======== Data to examine

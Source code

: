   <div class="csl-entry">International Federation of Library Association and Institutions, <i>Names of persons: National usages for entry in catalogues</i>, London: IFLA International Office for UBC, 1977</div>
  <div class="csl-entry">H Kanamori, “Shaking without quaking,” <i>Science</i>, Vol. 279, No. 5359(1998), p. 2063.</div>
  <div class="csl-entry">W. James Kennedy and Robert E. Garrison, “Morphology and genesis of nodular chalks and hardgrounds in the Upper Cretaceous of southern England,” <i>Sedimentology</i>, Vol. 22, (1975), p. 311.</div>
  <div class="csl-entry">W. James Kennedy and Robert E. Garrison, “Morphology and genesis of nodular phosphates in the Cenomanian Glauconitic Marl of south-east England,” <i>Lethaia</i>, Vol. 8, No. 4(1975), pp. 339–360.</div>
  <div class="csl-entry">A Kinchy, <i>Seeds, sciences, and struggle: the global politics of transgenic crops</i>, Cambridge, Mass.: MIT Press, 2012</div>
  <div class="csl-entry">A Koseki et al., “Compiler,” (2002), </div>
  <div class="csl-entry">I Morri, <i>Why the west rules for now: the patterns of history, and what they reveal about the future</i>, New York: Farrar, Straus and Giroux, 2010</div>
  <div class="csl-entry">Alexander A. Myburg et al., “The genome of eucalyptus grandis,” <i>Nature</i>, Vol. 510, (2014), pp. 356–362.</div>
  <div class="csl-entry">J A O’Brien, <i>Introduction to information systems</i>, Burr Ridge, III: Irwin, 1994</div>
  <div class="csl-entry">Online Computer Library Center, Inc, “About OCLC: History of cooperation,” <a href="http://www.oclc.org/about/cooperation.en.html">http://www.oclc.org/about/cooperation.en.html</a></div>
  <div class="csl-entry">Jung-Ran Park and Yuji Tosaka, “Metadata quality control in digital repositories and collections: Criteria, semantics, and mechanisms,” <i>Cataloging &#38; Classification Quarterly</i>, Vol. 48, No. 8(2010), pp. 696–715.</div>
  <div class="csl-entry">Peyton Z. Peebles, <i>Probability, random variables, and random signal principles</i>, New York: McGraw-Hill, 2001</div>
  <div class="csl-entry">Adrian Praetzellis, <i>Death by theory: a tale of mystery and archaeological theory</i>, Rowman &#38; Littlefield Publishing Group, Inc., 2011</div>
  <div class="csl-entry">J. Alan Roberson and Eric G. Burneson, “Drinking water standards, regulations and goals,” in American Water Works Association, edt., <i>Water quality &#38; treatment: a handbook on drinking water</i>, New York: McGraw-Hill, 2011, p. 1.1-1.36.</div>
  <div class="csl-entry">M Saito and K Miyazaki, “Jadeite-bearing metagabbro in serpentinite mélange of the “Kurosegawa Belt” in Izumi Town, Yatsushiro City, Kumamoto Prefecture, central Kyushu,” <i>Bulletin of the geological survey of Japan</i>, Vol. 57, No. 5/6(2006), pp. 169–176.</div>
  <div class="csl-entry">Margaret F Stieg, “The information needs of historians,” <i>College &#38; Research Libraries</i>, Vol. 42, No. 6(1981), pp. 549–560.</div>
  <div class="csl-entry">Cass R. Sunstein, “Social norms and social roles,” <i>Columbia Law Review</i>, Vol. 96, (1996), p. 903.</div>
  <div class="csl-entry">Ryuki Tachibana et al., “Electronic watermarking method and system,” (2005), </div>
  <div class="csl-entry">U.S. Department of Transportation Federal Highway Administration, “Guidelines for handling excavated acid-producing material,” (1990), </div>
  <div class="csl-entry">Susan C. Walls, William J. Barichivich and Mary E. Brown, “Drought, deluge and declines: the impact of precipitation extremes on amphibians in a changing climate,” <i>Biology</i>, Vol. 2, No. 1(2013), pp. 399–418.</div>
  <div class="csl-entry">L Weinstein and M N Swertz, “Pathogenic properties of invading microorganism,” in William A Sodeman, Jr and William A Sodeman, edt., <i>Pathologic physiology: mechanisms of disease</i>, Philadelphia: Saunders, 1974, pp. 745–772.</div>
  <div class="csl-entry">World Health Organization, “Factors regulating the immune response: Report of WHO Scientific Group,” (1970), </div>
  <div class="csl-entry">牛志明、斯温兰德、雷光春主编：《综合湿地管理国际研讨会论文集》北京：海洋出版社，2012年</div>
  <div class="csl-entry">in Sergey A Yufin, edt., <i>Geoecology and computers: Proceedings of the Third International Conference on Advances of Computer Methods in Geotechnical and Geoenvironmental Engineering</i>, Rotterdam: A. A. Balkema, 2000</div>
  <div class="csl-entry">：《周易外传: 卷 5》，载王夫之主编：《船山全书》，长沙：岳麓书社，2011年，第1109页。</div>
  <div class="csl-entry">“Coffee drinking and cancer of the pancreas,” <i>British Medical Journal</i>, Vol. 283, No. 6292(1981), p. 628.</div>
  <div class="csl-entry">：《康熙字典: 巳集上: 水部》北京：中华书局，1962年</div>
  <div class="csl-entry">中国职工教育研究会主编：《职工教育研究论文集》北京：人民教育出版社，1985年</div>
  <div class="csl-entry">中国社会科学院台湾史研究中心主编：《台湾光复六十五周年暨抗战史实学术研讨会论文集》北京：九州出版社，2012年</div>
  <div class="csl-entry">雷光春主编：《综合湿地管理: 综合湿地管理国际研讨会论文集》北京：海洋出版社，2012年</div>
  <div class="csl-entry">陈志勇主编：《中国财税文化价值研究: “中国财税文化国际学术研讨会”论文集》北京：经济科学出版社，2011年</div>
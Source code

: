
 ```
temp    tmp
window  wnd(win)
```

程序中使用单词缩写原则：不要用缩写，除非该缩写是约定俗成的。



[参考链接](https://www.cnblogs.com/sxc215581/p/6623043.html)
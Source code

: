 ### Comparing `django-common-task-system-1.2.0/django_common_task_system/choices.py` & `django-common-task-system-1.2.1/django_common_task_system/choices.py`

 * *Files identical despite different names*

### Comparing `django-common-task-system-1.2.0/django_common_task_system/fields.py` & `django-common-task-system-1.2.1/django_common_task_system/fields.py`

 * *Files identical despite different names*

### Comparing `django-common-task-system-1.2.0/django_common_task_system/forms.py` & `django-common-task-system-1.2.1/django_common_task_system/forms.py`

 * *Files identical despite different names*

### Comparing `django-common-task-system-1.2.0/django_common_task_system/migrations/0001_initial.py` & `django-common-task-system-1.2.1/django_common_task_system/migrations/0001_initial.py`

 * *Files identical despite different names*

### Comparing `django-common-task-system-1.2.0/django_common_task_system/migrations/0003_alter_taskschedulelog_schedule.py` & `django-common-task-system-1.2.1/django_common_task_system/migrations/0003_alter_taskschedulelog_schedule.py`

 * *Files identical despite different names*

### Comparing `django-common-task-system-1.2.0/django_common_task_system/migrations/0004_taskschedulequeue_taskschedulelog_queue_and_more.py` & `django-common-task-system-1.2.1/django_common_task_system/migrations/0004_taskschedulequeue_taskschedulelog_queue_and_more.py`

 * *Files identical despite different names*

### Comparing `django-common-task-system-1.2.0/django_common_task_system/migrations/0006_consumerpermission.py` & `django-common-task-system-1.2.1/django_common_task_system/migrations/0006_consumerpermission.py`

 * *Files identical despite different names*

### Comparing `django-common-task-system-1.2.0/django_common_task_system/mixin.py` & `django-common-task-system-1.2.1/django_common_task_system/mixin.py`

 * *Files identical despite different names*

================

### How to complete this task
The only reply wanted is the number of lines in the records above containing the word "information".

### Output below
2